Andrew Cunningham, of Ars Technica, also got to interview Craig Federighi, though he focused on the iPad multitasking announcements instead of Siri delays:

“We decided this time: make everything we can make available,” said Federighi, “even if it has some nuances on older hardware, because we saw so much demand [for Stage Manager].”

That slight change in approach, combined with other behind-the-scenes optimizations, makes the new multitasking model more widely compatible than Stage Manager is. There are still limits on those devices—not to the number of windows you can open, but to how many of those windows can be active and up-to-date at once. And true multi-monitor support would remain the purview of the faster, more-expensive models.

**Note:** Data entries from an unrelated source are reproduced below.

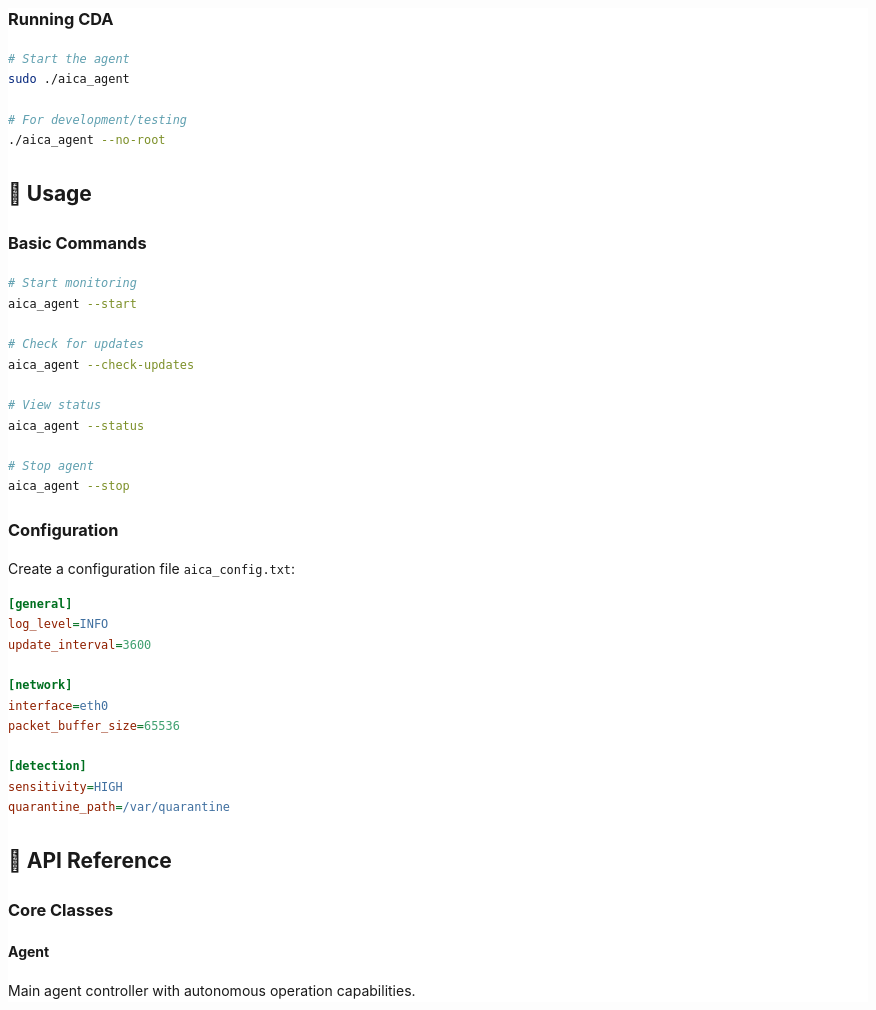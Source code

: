 ### Running CDA

```bash
# Start the agent
sudo ./aica_agent

# For development/testing
./aica_agent --no-root
```

## 📖 Usage

### Basic Commands

```bash
# Start monitoring
aica_agent --start

# Check for updates
aica_agent --check-updates

# View status
aica_agent --status

# Stop agent
aica_agent --stop
```

### Configuration

Create a configuration file `aica_config.txt`:

```ini
[general]
log_level=INFO
update_interval=3600

[network]
interface=eth0
packet_buffer_size=65536

[detection]
sensitivity=HIGH
quarantine_path=/var/quarantine
```

## 🔧 API Reference

### Core Classes

#### Agent
Main agent controller with autonomous operation capabilities.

“We have discovered many, many optimizations,” Federighi said. “We re-architected our windowing system and we re-architected the way that we manage background tasks, background processing, that enabled us to squeeze more out of other devices than we were able to do at the time we introduced Stage Manager.”

Among my many frustrations with iPadOS is how, since its debut, it has aggressively kicked backgrounded apps out of memory, particularly older Safari tabs. This is because it only barely has virtual memory, and only then for specific tasks on some hardware.

Even if there is no real swapping in iPadOS 26, I hope this indicates tabs can linger for longer in the background. The ability to juggle multiple tasks without requiring reloading information is a bare minimum requirement for “Mac-like multitasking” in my view. I look forward to finding out from reviewers if this has been accomplished.